Task description: Go through the listing below and state how many of its lines include "function". Write only that number.

Task input:

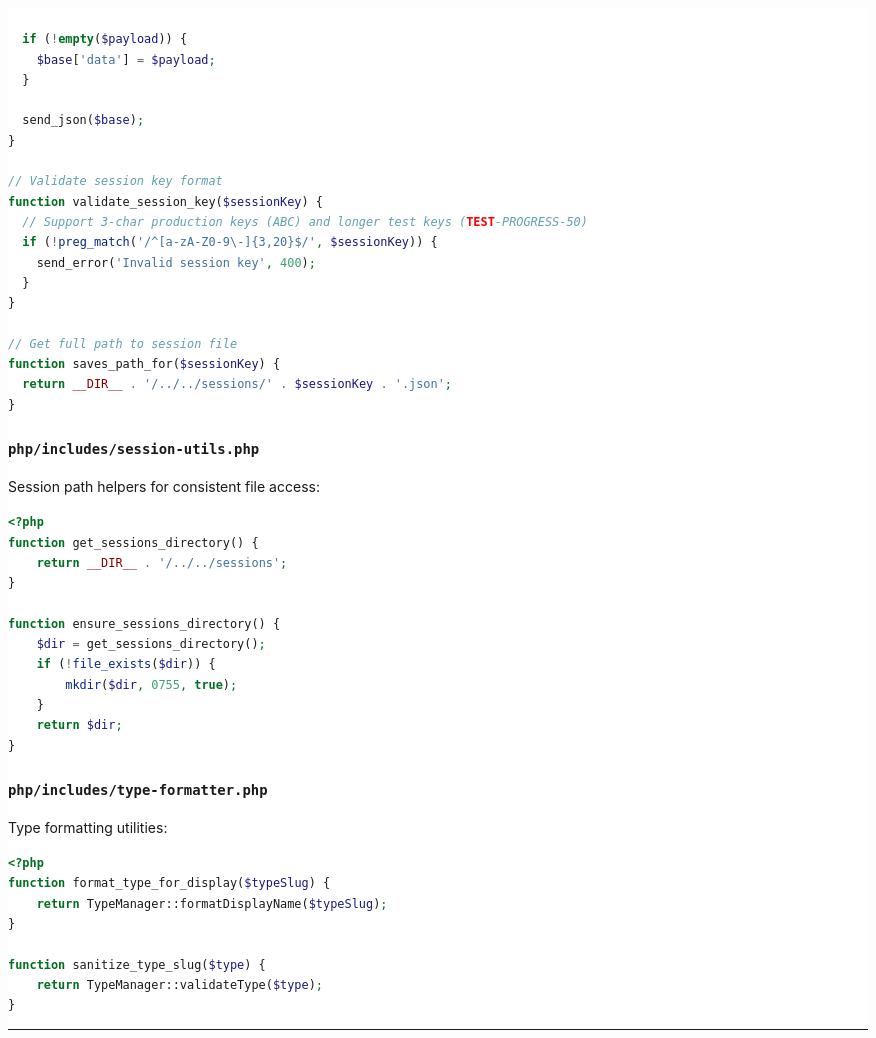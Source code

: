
 ```php

  if (!empty($payload)) {
    $base['data'] = $payload;
  }

  send_json($base);
}

// Validate session key format
function validate_session_key($sessionKey) {
  // Support 3-char production keys (ABC) and longer test keys (TEST-PROGRESS-50)
  if (!preg_match('/^[a-zA-Z0-9\-]{3,20}$/', $sessionKey)) {
    send_error('Invalid session key', 400);
  }
}

// Get full path to session file
function saves_path_for($sessionKey) {
  return __DIR__ . '/../../sessions/' . $sessionKey . '.json';
}
```

### `php/includes/session-utils.php`

Session path helpers for consistent file access:

```php
<?php
function get_sessions_directory() {
    return __DIR__ . '/../../sessions';
}

function ensure_sessions_directory() {
    $dir = get_sessions_directory();
    if (!file_exists($dir)) {
        mkdir($dir, 0755, true);
    }
    return $dir;
}
```

### `php/includes/type-formatter.php`

Type formatting utilities:

```php
<?php
function format_type_for_display($typeSlug) {
    return TypeManager::formatDisplayName($typeSlug);
}

function sanitize_type_slug($type) {
    return TypeManager::validateType($type);
}
```

---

Answer space: 6